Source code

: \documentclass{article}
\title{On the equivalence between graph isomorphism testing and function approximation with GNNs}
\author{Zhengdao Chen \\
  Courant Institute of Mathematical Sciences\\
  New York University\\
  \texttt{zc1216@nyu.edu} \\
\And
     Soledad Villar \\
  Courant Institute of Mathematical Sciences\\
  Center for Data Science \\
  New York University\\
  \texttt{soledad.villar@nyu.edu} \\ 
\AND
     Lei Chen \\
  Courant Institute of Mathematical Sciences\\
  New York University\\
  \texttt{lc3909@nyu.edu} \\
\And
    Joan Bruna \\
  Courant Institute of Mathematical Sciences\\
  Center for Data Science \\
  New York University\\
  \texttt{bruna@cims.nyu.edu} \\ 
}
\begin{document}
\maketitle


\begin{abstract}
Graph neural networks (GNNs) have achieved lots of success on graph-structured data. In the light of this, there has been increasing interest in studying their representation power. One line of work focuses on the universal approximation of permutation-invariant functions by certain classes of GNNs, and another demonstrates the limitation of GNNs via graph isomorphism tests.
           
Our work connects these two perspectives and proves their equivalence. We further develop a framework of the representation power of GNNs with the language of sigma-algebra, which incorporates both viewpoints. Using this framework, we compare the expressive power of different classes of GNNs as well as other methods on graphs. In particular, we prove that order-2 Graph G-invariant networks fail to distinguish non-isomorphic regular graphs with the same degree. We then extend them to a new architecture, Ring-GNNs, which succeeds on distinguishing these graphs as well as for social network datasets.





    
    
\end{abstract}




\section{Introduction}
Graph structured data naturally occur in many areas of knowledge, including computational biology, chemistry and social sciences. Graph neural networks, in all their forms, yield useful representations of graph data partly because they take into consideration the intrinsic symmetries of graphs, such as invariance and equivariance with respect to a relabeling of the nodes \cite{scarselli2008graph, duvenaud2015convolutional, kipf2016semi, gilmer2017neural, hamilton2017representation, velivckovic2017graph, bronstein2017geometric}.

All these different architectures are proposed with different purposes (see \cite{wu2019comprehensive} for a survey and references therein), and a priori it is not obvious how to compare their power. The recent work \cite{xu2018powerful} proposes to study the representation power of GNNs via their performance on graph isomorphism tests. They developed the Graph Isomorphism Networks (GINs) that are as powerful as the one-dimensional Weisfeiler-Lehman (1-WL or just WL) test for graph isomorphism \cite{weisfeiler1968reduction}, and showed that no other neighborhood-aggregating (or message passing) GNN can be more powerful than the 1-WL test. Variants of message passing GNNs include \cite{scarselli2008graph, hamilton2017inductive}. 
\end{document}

--*--

- Exercise
Retype exactly, and only, the lines above from the one where "Our work connects" occurs up to and including the one where "Graph structured data" occurs.

- Solution for this task
Our work connects these two perspectives and proves their equivalence. We further develop a framework of the representation power of GNNs with the language of sigma-algebra, which incorporates both viewpoints. Using this framework, we compare the expressive power of different classes of GNNs as well as other methods on graphs. In particular, we prove that order-2 Graph G-invariant networks fail to distinguish non-isomorphic regular graphs with the same degree. We then extend them to a new architecture, Ring-GNNs, which succeeds on distinguishing these graphs as well as for social network datasets.





    
    
\end{abstract}




\section{Introduction}
Graph structured data naturally occur in many areas of knowledge, including computational biology, chemistry and social sciences. Graph neural networks, in all their forms, yield useful representations of graph data partly because they take into consideration the intrinsic symmetries of graphs, such as invariance and equivariance with respect to a relabeling of the nodes \cite{scarselli2008graph, duvenaud2015convolutional, kipf2016semi, gilmer2017neural, hamilton2017representation, velivckovic2017graph, bronstein2017geometric}.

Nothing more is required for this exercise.